(Assignment) The expected answer comprises all lines from the entries that contain the string "tuqiang".

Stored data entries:
____________

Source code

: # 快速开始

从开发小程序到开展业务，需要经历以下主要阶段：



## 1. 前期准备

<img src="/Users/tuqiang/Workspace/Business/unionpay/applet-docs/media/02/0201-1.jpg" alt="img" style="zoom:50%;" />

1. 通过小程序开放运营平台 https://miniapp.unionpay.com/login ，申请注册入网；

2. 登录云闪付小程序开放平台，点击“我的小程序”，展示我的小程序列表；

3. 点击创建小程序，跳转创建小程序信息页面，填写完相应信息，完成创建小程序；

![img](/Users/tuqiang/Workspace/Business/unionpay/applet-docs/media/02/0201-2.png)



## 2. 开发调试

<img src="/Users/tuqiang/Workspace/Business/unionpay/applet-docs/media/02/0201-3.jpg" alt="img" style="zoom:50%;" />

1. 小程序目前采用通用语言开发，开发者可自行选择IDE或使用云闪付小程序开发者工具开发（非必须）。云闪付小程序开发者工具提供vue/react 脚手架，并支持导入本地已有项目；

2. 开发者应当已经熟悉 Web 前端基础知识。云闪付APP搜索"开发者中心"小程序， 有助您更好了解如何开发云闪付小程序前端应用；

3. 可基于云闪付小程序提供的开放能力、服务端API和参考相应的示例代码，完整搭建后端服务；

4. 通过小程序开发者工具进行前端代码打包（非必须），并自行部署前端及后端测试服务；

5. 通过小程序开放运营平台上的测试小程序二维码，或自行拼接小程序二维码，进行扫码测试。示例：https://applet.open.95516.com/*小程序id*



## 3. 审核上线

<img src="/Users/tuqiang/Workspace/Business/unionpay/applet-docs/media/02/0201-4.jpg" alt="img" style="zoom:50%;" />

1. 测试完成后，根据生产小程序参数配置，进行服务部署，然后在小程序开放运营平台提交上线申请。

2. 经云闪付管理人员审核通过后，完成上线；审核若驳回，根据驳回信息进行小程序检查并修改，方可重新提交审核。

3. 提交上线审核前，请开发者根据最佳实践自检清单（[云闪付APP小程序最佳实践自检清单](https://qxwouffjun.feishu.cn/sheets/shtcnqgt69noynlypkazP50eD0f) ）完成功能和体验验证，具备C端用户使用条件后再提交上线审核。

____________

(Task result)
<img src="/Users/tuqiang/Workspace/Business/unionpay/applet-docs/media/02/0201-1.jpg" alt="img" style="zoom:50%;" />
![img](/Users/tuqiang/Workspace/Business/unionpay/applet-docs/media/02/0201-2.png)
<img src="/Users/tuqiang/Workspace/Business/unionpay/applet-docs/media/02/0201-3.jpg" alt="img" style="zoom:50%;" />
<img src="/Users/tuqiang/Workspace/Business/unionpay/applet-docs/media/02/0201-4.jpg" alt="img" style="zoom:50%;" />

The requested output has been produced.